PROVIDED RECORDS:
==================================================

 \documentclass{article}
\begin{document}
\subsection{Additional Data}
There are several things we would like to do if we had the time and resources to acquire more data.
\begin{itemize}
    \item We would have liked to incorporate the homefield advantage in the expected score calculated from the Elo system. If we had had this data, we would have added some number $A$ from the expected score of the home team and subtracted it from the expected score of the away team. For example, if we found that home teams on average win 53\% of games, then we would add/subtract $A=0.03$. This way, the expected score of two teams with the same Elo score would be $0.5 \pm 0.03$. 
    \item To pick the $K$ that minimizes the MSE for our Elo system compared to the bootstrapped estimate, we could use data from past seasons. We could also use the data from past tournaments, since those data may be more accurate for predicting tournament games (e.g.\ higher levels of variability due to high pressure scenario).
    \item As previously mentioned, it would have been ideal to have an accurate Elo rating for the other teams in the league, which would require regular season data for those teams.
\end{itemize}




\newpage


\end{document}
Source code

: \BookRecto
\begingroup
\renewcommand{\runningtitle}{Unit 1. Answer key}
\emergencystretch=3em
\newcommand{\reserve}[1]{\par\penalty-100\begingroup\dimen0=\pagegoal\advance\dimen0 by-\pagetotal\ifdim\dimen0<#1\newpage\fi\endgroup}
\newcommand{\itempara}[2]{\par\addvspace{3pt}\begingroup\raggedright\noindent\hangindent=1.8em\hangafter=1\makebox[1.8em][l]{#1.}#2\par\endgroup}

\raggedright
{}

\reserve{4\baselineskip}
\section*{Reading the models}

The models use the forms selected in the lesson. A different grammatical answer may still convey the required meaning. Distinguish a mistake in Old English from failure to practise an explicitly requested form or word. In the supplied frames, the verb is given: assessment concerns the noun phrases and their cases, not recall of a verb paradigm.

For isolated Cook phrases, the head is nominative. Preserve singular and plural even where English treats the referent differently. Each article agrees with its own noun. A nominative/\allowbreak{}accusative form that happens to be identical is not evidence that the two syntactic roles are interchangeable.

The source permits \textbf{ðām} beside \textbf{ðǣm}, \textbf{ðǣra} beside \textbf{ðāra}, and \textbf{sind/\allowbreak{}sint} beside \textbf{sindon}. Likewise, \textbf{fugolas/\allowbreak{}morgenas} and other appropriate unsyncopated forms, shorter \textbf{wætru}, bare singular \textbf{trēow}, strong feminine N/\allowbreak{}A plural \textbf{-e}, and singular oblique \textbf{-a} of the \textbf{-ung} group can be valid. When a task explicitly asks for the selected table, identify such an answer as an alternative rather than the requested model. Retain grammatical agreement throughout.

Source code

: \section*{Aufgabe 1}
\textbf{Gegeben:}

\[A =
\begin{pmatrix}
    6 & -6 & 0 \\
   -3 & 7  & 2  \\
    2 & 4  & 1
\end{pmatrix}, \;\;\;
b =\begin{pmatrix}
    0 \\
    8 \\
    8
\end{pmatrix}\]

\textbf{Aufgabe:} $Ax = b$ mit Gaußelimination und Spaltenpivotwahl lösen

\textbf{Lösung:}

==================================================

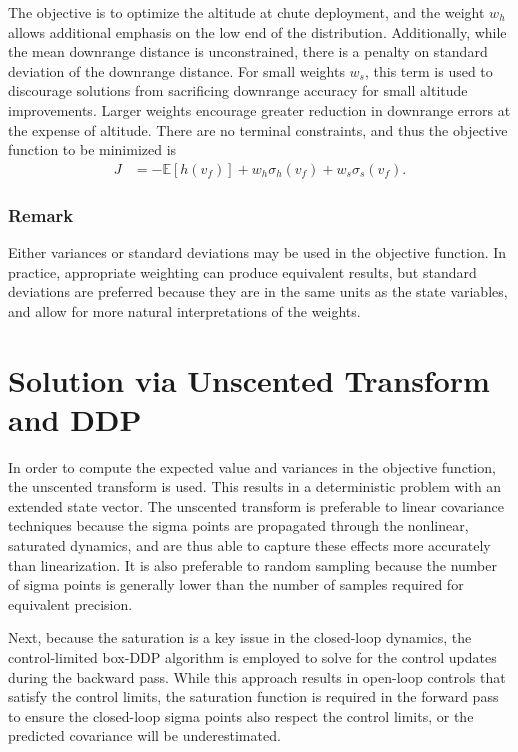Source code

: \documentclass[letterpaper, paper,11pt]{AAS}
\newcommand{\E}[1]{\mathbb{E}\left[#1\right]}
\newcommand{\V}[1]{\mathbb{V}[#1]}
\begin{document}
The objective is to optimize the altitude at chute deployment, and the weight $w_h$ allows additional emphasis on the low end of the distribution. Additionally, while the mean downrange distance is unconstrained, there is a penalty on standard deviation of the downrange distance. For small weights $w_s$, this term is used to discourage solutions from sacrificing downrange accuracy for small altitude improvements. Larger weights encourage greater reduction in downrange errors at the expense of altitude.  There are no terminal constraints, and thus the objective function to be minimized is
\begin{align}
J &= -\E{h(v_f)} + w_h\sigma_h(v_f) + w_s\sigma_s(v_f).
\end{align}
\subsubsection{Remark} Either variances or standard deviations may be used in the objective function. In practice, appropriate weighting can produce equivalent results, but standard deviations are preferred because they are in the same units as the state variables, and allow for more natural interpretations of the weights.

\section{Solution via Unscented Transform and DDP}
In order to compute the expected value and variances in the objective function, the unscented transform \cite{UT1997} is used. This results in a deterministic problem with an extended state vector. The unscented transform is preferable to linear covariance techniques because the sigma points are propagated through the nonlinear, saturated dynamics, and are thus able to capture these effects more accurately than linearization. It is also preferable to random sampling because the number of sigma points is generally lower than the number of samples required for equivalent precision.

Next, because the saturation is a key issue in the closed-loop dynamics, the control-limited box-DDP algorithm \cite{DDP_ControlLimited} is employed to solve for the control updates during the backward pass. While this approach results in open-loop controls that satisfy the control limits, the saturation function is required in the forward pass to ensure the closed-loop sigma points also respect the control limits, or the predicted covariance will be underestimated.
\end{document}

==================================================

TRY IT: For the string "begingroup", find every line of the material that contains it, and copy each one.

ANSWER TO THE PROBLEM:
\begingroup
\newcommand{\reserve}[1]{\par\penalty-100\begingroup\dimen0=\pagegoal\advance\dimen0 by-\pagetotal\ifdim\dimen0<#1\newpage\fi\endgroup}
\newcommand{\itempara}[2]{\par\addvspace{3pt}\begingroup\raggedright\noindent\hangindent=1.8em\hangafter=1\makebox[1.8em][l]{#1.}#2\par\endgroup}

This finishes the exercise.